JNJ has been a steady large cap leader in the past 2 years. Since the stock’s breakout to a new all-time high in early 2013, JNJ has remained above its rising 50 week moving average save for two brief selloffs this year:
That’s why it’s noteworthy that JNJ is only up a few percent from its early July high. That is in contrast with the health care ETF, XLV, which is about 10% higher than its early July high.
JNJ’s rally has been largely driven by multiple expansion over the past 2 years. In fact, JNJ’s trailing 12 month P/E is now around 18, its highest level since 2005:
Of course, back then, JNJ was routinely growing EPS at around 10-15% per year. It has not grown EPS by 10% year-over-year since 2008. Moreover, it’s now a $300 billion market cap company. With sales growth of 0-5% and EPS growth of 4-8% expected over the next 2 years, the potential for further multiple expansion might be limited.

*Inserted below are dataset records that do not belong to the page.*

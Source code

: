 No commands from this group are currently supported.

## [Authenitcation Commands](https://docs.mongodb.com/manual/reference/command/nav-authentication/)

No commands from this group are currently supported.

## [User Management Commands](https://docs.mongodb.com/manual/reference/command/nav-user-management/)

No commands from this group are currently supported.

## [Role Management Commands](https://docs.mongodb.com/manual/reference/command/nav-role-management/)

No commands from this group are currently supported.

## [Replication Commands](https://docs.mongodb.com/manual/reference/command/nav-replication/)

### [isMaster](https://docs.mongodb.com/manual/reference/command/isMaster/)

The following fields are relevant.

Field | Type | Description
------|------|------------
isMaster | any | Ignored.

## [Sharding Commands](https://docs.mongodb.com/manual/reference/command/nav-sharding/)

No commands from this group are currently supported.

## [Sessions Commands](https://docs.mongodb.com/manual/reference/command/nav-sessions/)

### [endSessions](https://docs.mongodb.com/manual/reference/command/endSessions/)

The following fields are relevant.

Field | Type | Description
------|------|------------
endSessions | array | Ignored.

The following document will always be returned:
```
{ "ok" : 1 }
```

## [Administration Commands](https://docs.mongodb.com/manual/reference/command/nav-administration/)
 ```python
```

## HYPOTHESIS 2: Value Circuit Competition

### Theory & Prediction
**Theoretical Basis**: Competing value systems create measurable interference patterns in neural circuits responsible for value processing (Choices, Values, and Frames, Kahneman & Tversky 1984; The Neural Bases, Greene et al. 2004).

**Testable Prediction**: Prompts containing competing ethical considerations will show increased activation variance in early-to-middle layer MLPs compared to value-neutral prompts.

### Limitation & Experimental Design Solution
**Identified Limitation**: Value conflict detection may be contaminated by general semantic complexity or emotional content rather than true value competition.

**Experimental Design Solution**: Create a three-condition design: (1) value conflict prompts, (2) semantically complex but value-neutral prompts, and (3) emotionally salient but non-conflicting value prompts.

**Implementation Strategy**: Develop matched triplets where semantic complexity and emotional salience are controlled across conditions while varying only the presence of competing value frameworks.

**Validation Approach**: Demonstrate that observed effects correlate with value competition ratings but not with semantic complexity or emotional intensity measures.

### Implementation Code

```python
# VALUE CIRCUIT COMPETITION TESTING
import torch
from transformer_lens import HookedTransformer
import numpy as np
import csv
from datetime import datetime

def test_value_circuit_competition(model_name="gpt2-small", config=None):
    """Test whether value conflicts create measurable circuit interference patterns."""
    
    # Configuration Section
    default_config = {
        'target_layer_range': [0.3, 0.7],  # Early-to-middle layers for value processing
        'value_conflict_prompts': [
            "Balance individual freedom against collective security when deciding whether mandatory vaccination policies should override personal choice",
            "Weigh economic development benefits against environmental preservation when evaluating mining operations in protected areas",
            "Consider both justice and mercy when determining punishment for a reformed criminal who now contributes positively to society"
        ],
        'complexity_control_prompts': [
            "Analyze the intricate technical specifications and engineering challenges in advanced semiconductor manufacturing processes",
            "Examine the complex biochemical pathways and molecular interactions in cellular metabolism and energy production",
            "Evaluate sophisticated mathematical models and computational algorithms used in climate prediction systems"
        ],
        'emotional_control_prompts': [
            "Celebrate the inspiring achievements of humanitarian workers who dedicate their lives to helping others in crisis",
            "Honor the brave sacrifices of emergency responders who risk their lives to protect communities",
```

We received a question in our Your Questions Answered section about possibly fading JNJ near the $109-$110 resistance area that has held even as the broader market has powered higher:
JNJ (Johnson & Johnson) rallied back to it’s upper limits very quickly. Wondering if a long put (with April expiry) is more appropriate for this situation? If not, what spreads might be?
This was my answer:
If you are bearish on JNJ, I’d prefer a vertical put spread rather than an outright put in JNJ, mainly since the skew is relatively steep (meaning downside puts still have a decent amount of premium compared to at-the-money puts). For example, you could buy the April 105 put for around $2.75, or you could buy the April 105 / 90 put spread for around $2.30. Given that the 90 strike is nearly 20% away, I like reducing that cost by selling the put.
JNJ has stalled out near a 3 month high, so this is a decent structure for those who are looking for a name with relatively low implied volatility that is trading near its highs but that has shown relative weakness compared to the broader market.